━━━ TASK INPUT ━━━
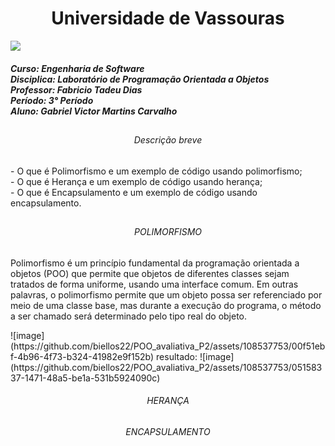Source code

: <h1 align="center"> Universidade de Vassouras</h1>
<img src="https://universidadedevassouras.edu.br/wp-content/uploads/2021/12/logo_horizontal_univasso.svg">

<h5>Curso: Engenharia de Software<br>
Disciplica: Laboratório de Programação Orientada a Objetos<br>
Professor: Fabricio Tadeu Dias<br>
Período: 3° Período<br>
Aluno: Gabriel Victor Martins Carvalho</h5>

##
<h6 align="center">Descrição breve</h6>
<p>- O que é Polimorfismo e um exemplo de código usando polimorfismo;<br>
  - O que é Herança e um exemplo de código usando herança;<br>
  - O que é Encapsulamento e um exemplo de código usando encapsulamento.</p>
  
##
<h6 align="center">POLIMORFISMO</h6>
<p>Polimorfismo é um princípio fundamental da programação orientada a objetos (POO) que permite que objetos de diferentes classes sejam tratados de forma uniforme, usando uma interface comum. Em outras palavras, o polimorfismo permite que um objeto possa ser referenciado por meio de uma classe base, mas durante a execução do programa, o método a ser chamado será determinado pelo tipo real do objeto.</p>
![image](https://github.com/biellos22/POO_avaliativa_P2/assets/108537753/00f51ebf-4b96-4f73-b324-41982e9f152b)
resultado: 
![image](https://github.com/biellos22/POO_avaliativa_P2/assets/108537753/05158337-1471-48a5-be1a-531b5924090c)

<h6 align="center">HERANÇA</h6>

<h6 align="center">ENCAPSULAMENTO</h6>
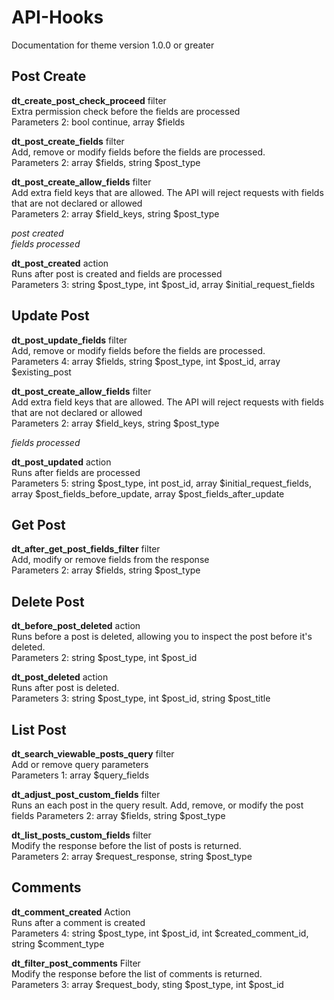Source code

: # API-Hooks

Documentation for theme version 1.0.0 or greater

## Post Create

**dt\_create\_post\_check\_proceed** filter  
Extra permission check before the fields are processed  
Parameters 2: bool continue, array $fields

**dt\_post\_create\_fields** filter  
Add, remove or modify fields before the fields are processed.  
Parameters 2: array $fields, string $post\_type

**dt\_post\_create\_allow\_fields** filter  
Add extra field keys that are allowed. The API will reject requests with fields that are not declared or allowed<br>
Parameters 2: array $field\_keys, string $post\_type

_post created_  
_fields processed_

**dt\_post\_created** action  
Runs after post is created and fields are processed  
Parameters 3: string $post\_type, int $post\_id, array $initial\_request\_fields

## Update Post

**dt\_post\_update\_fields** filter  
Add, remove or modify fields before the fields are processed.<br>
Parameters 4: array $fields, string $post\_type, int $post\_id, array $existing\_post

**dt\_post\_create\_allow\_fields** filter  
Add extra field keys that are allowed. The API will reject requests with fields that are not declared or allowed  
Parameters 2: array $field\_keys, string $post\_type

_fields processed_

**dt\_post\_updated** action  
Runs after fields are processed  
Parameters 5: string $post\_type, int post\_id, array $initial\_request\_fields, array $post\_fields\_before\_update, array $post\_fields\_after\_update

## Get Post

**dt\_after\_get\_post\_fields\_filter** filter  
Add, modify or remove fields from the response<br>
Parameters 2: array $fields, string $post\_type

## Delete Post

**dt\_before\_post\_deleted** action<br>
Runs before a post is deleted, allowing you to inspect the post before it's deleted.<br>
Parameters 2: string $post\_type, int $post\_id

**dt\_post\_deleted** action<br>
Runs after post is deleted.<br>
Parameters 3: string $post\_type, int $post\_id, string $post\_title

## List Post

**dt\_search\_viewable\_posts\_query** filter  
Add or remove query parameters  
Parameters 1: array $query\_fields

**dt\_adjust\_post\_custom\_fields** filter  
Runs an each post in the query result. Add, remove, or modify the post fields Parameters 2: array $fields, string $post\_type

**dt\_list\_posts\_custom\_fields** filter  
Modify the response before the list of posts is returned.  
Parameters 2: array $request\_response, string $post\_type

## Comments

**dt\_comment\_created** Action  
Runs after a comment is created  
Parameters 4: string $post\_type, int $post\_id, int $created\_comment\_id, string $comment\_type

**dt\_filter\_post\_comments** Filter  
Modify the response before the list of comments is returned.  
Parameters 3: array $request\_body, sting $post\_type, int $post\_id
━━━
Search the data above for the string "align" and copy each line that has it.

: <h1 align="center"> Universidade de Vassouras</h1>
<h6 align="center">Descrição breve</h6>
<h6 align="center">POLIMORFISMO</h6>
<h6 align="center">HERANÇA</h6>
<h6 align="center">ENCAPSULAMENTO</h6>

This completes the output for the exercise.